YOUR OBJECTIVE :: Output each line of the listing that follows, with every character kept as it is.
=======
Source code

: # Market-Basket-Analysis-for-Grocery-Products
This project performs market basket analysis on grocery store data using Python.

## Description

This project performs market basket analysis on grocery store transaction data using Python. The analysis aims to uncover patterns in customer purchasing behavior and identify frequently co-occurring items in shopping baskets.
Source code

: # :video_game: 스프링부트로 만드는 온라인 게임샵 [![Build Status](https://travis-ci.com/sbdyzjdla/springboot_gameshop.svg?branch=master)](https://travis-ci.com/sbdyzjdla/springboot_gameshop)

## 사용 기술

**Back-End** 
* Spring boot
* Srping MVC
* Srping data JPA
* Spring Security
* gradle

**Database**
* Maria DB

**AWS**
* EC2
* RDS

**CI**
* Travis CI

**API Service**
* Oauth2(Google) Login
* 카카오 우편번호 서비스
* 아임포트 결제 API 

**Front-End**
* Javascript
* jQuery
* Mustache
=======
OUTPUT ::
Source code

: # Market-Basket-Analysis-for-Grocery-Products
This project performs market basket analysis on grocery store data using Python.

## Description

This project performs market basket analysis on grocery store transaction data using Python. The analysis aims to uncover patterns in customer purchasing behavior and identify frequently co-occurring items in shopping baskets.
Source code

: # :video_game: 스프링부트로 만드는 온라인 게임샵 [![Build Status](https://travis-ci.com/sbdyzjdla/springboot_gameshop.svg?branch=master)](https://travis-ci.com/sbdyzjdla/springboot_gameshop)

## 사용 기술

**Back-End** 
* Spring boot
* Srping MVC
* Srping data JPA
* Spring Security
* gradle

**Database**
* Maria DB

**AWS**
* EC2
* RDS

**CI**
* Travis CI

**API Service**
* Oauth2(Google) Login
* 카카오 우편번호 서비스
* 아임포트 결제 API 

**Front-End**
* Javascript
* jQuery
* Mustache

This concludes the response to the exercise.